Por sua vez, o Estado do Piauí (ID n. 1460947), suscitou, preliminarmente, a prescrição quinquenal. E, no mérito, sustentou a ausência de direito adquirido a regime estatutário, a necessidade de lei de iniciativa do chefe do poder executivo e a proibição de vinculação do reajuste de vencimentos a índices de correção monetária, bem como a impossibilidade de avaliação de desempenho para servidores aposentados. Argumentou, ainda, que deve ser respeitado o princípio da separação dos poderes.

Os autores apresentaram Réplica (ID n. 1460955) rebatendo as teses ventiladas pelos requeridos. Ao final da instrução, o Ministério Público apresentou manifestação (ID n. 1460958) sem exarar parecer de mérito, por entender inexistente interesse público que justificasse a intervenção ministerial. 

Sobreveio, então, a sentença recorrida (ID n. 1460963) que concedeu o benefício da justiça gratuita para os autores, rejeitou a prejudicial de prescrição e ,por fim, julgou procedente a progressão funcional dos demandantes para a Classe “D”, Referência “IV”, com os devidos acréscimos em seus vencimentos, conforme a lei nº 4.640/93, ao passo que não deu provimento quanto ao pedido de pagamento retroativo de vencimentos referentes à Classe “D”, Referência “IV”.

Insatisfeitos, os autores apresentaram recurso de apelação (ID n. 1460964) pleiteando a reforma parcial da sentença de primeiro grau com reconhecimento da vigência parcial da Lei nº 4.640/93, e consequente pagamento das diferenças salariais decorrentes da não progressão na carreira dos autores apelantes. Requereram, ainda, a condenação do apelado em custas, emolumentos e honorários advocatícios na base de 20% (vinte por cento) sobre o valor da condenação.

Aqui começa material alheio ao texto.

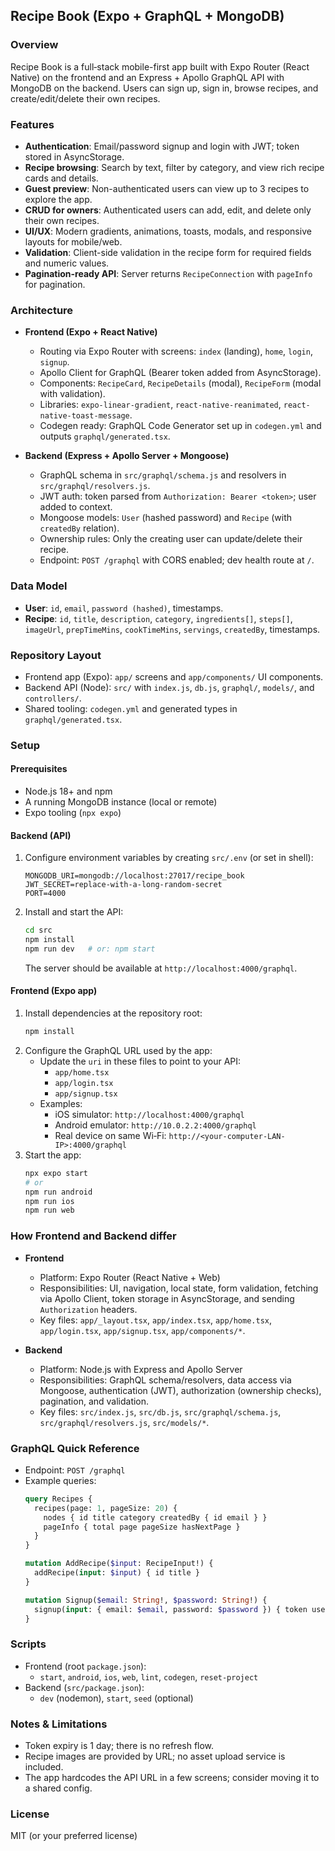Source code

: ## Recipe Book (Expo + GraphQL + MongoDB)

### Overview
Recipe Book is a full‑stack mobile-first app built with Expo Router (React Native) on the frontend and an Express + Apollo GraphQL API with MongoDB on the backend. Users can sign up, sign in, browse recipes, and create/edit/delete their own recipes.

### Features
- **Authentication**: Email/password signup and login with JWT; token stored in AsyncStorage.
- **Recipe browsing**: Search by text, filter by category, and view rich recipe cards and details.
- **Guest preview**: Non-authenticated users can view up to 3 recipes to explore the app.
- **CRUD for owners**: Authenticated users can add, edit, and delete only their own recipes.
- **UI/UX**: Modern gradients, animations, toasts, modals, and responsive layouts for mobile/web.
- **Validation**: Client-side validation in the recipe form for required fields and numeric values.
- **Pagination-ready API**: Server returns `RecipeConnection` with `pageInfo` for pagination.

### Architecture
- **Frontend (Expo + React Native)**
  - Routing via Expo Router with screens: `index` (landing), `home`, `login`, `signup`.
  - Apollo Client for GraphQL (Bearer token added from AsyncStorage).
  - Components: `RecipeCard`, `RecipeDetails` (modal), `RecipeForm` (modal with validation).
  - Libraries: `expo-linear-gradient`, `react-native-reanimated`, `react-native-toast-message`.
  - Codegen ready: GraphQL Code Generator set up in `codegen.yml` and outputs `graphql/generated.tsx`.

- **Backend (Express + Apollo Server + Mongoose)**
  - GraphQL schema in `src/graphql/schema.js` and resolvers in `src/graphql/resolvers.js`.
  - JWT auth: token parsed from `Authorization: Bearer <token>`; user added to context.
  - Mongoose models: `User` (hashed password) and `Recipe` (with `createdBy` relation).
  - Ownership rules: Only the creating user can update/delete their recipe.
  - Endpoint: `POST /graphql` with CORS enabled; dev health route at `/`.

### Data Model
- **User**: `id`, `email`, `password (hashed)`, timestamps.
- **Recipe**: `id`, `title`, `description`, `category`, `ingredients[]`, `steps[]`, `imageUrl`, `prepTimeMins`, `cookTimeMins`, `servings`, `createdBy`, timestamps.

### Repository Layout
- Frontend app (Expo): `app/` screens and `app/components/` UI components.
- Backend API (Node): `src/` with `index.js`, `db.js`, `graphql/`, `models/`, and `controllers/`.
- Shared tooling: `codegen.yml` and generated types in `graphql/generated.tsx`.

### Setup
#### Prerequisites
- Node.js 18+ and npm
- A running MongoDB instance (local or remote)
- Expo tooling (`npx expo`)

#### Backend (API)
1. Configure environment variables by creating `src/.env` (or set in shell):
   ```env
   MONGODB_URI=mongodb://localhost:27017/recipe_book
   JWT_SECRET=replace-with-a-long-random-secret
   PORT=4000
   ```
2. Install and start the API:
   ```bash
   cd src
   npm install
   npm run dev   # or: npm start
   ```
   The server should be available at `http://localhost:4000/graphql`.

#### Frontend (Expo app)
1. Install dependencies at the repository root:
   ```bash
   npm install
   ```
2. Configure the GraphQL URL used by the app:
   - Update the `uri` in these files to point to your API:
     - `app/home.tsx`
     - `app/login.tsx`
     - `app/signup.tsx`
   - Examples:
     - iOS simulator: `http://localhost:4000/graphql`
     - Android emulator: `http://10.0.2.2:4000/graphql`
     - Real device on same Wi‑Fi: `http://<your-computer-LAN-IP>:4000/graphql`
3. Start the app:
   ```bash
   npx expo start
   # or
   npm run android
   npm run ios
   npm run web
   ```

### How Frontend and Backend differ
- **Frontend**
  - Platform: Expo Router (React Native + Web)
  - Responsibilities: UI, navigation, local state, form validation, fetching via Apollo Client, token storage in AsyncStorage, and sending `Authorization` headers.
  - Key files: `app/_layout.tsx`, `app/index.tsx`, `app/home.tsx`, `app/login.tsx`, `app/signup.tsx`, `app/components/*`.

- **Backend**
  - Platform: Node.js with Express and Apollo Server
  - Responsibilities: GraphQL schema/resolvers, data access via Mongoose, authentication (JWT), authorization (ownership checks), pagination, and validation.
  - Key files: `src/index.js`, `src/db.js`, `src/graphql/schema.js`, `src/graphql/resolvers.js`, `src/models/*`.

### GraphQL Quick Reference
- Endpoint: `POST /graphql`
- Example queries:
  ```graphql
  query Recipes {
    recipes(page: 1, pageSize: 20) {
      nodes { id title category createdBy { id email } }
      pageInfo { total page pageSize hasNextPage }
    }
  }
  ```
  ```graphql
  mutation AddRecipe($input: RecipeInput!) {
    addRecipe(input: $input) { id title }
  }
  ```
  ```graphql
  mutation Signup($email: String!, $password: String!) {
    signup(input: { email: $email, password: $password }) { token user { id email } }
  }
  ```

### Scripts
- Frontend (root `package.json`):
  - `start`, `android`, `ios`, `web`, `lint`, `codegen`, `reset-project`
- Backend (`src/package.json`):
  - `dev` (nodemon), `start`, `seed` (optional)

### Notes & Limitations
- Token expiry is 1 day; there is no refresh flow.
- Recipe images are provided by URL; no asset upload service is included.
- The app hardcodes the API URL in a few screens; consider moving it to a shared config.

### License
MIT (or your preferred license)
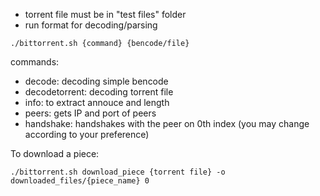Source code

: - torrent file must be in "test files" folder
- run format for decoding/parsing
``` 
./bittorrent.sh {command} {bencode/file}
```
commands: 

- decode: decoding simple bencode
- decodetorrent: decoding torrent file
- info: to extract annouce and length
- peers: gets IP and port of peers
- handshake: handshakes with the peer on 0th index (you may change according to your preference)

To download a piece:
```
./bittorrent.sh download_piece {torrent file} -o downloaded_files/{piece_name} 0
```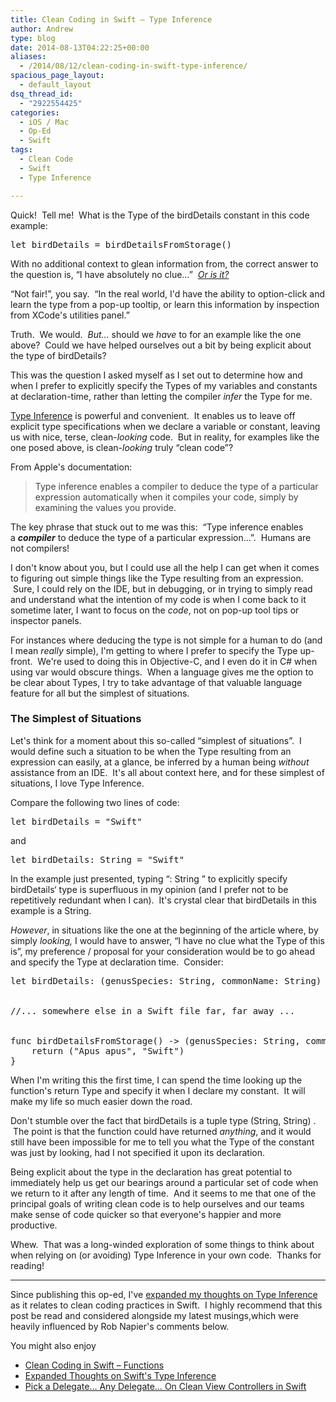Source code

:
 ```yaml
---
title: Clean Coding in Swift – Type Inference
author: Andrew
type: blog
date: 2014-08-13T04:22:25+00:00
aliases:
  - /2014/08/12/clean-coding-in-swift-type-inference/
spacious_page_layout:
  - default_layout
dsq_thread_id:
  - "2922554425"
categories:
  - iOS / Mac
  - Op-Ed
  - Swift
tags:
  - Clean Code
  - Swift
  - Type Inference

---
```

Quick!  Tell me!  What is the Type of the <span class="lang:swift decode:true  crayon-inline">birdDetails</span> constant in this code example:

<pre class="toolbar:2 lang:swift decode:true ">let birdDetails = birdDetailsFromStorage()</pre>

With no additional context to glean information from, the correct answer to the question is, &#8220;I have absolutely no clue&#8230;&#8221;  <a title="Expanded Thoughts on Swift’s Type Inference" href="http://www.andrewcbancroft.com/2014/08/20/expanded-thoughts-on-swifts-type-inference/" target="_blank"><em>Or is it?</em></a>

&#8220;Not fair!&#8221;, you say.  &#8220;In the real world, I'd have the ability to option-click and learn the type from a pop-up tooltip, or learn this information by inspection from XCode's utilities panel.&#8221;

Truth.  We would.  _But&#8230;_ should we _have_ to for an example like the one above?  Could we have helped ourselves out a bit by being explicit about the type of <span class="lang:swift decode:true  crayon-inline">birdDetails</span>?

This was the question I asked myself as I set out to determine how and when I prefer to explicitly specify the Types of my variables and constants at declaration-time, rather than letting the compiler _infer_ the Type for me.

<a title="Apple Documentation - Type Inference" href="https://developer.apple.com/library/prerelease/mac/documentation/Swift/Conceptual/Swift_Programming_Language/TheBasics.html#//apple_ref/doc/uid/TP40014097-CH5-XID_468" target="_blank">Type Inference</a> is powerful and convenient.  It enables us to leave off explicit type specifications when we declare a variable or constant, leaving us with nice, terse, clean-_looking_ code.  But in reality, for examples like the one posed above, is clean-_looking_ truly &#8220;clean code&#8221;?

From Apple's documentation:

> <span style="color: #414141;">Type inference enables a compiler to deduce the type of a particular expression automatically when it compiles your code, simply by examining the values you provide.</span>

The key phrase that stuck out to me was this:  &#8220;Type inference enables a **_compiler_** to deduce the type of a particular expression&#8230;&#8221;.  Humans are not compilers!

I don't know about you, but I could use all the help I can get when it comes to figuring out simple things like the Type resulting from an expression.  Sure, I could rely on the IDE, but in debugging, or in trying to simply read and understand what the intention of my code is when I come back to it sometime later, I want to focus on the _code_, not on pop-up tool tips or inspector panels.

For instances where deducing the type is not simple for a human to do (and I mean _really_ simple), I'm getting to where I prefer to specify the Type up-front.  We're used to doing this in Objective-C, and I even do it in C# when using <span class="lang:c# decode:true  crayon-inline ">var</span> would obscure things.  When a language gives me the option to be clear about Types, I try to take advantage of that valuable language feature for all but the simplest of situations.

### The Simplest of Situations

Let's think for a moment about this so-called &#8220;simplest of situations&#8221;.  I would define such a situation to be when the Type resulting from an expression can easily, at a glance, be inferred by a human being _without_ assistance from an IDE.  It's all about context here, and for these simplest of situations, I love Type Inference.

Compare the following two lines of code:

<pre class="toolbar:2 lang:swift decode:true">let birdDetails = "Swift"</pre>

and

<pre class="toolbar:2 lang:swift decode:true ">let birdDetails: String = "Swift"</pre>

In the example just presented, typing &#8220;<span class="lang:swift decode:true crayon-inline">: String</span> &#8221; to explicitly specify <span class="lang:swift decode:true crayon-inline">birdDetails</span>&#8216; type is superfluous in my opinion (and I prefer not to be repetitively redundant when I can).  It's crystal clear that <span class="lang:swift decode:true crayon-inline">birdDetails</span> in this example is a <span class="lang:swift decode:true crayon-inline">String</span>.

_However_, in situations like the one at the beginning of the article where, by simply _looking,_ I would have to answer, &#8220;I have no clue what the Type of this is&#8221;, my preference / proposal for your consideration would be to go ahead and specify the Type at declaration time.  Consider:

<pre class="lang:swift decode:true">let birdDetails: (genusSpecies: String, commonName: String) = birdDetailsFromStorage()


//... somewhere else in a Swift file far, far away ...


func birdDetailsFromStorage() -&gt; (genusSpecies: String, commonName: String) {
    return ("Apus apus", "Swift")
}</pre>

When I'm writing this the first time, I can spend the time looking up the function's return Type and specify it when I declare my constant.  It will make my life so much easier down the road.

Don't stumble over the fact that <span class="lang:swift decode:true crayon-inline ">birdDetails</span> is a <span class="lang:swift decode:true crayon-inline">tuple type (String, String)</span> .  The point is that the function could have returned _anything_, and it would still have been impossible for me to tell you what the Type of the constant was just by looking, had I not specified it upon its declaration.

Being explicit about the type in the declaration has great potential to immediately help us get our bearings around a particular set of code when we return to it after any length of time.  And it seems to me that one of the principal goals of writing clean code is to help ourselves and our teams make sense of code quicker so that everyone's happier and more productive.

Whew.  That was a long-winded exploration of some things to think about when relying on (or avoiding) Type Inference in your own code.  Thanks for reading!

* * *

Since publishing this op-ed, I've <a title="Expanded Thoughts on Swift’s Type Inference" href="http://www.andrewcbancroft.com/2014/08/20/expanded-thoughts-on-swifts-type-inference/" target="_blank">expanded my thoughts on Type Inference</a> as it relates to clean coding practices in Swift.  I highly recommend that this post be read and considered alongside my latest musings,which were heavily influenced by Rob Napier's comments below.

<div class="related-posts">
  <p>
    You might also enjoy
  </p>
  
  <ul>
    <li>
      <a title="Clean Coding in Swift – Functions" href="http://www.andrewcbancroft.com/2014/08/07/clean-coding-in-swift-functions/" target="_blank">Clean Coding in Swift – Functions</a>
    </li>
    <li>
      <a title="Expanded Thoughts on Swift’s Type Inference" href="http://www.andrewcbancroft.com/2014/08/20/expanded-thoughts-on-swifts-type-inference/" target="_blank">Expanded Thoughts on Swift's Type Inference</a>
    </li>
    <li>
      <a title="Pick a Delegate… Any Delegate… On Clean View Controllers in Swift" href="http://www.andrewcbancroft.com/2014/08/26/pick-a-delegate-clean-view-controllers-in-swift/" target="_blank">Pick a Delegate… Any Delegate… On Clean View Controllers in Swift</a>
    </li>
  </ul>
</div>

Devidamente intimados, a EMATER e o Estado do Piauí apresentaram contrarrazões à apelação (ID n.1461022). Apenas a EMATER apresentou recurso de apelação (ID n. 1461022) alegando, em suma, revogação da Lei nº 4.460/93 e, por conseguinte, inexistência de direito adquirido a regime jurídico, ausência da condição de servidor efetivo e inconsistências verificadas nas certidões fornecidas pelo setor de pessoal da EMATER.

Instado a se manifestar, o Ministério Público Superior devolveu os autos sem exarar parecer de mérito por entender ausente interesse público que justificasse sua intervenção (ID n. 3334038).

Verificada a ausência de contrarrazões à apelação da parte autora, retornaram-se os autos à instância de origem para a devida intimação da parte autora, que, por sua vez, apresentou contrarrazões (ID n. 5071684).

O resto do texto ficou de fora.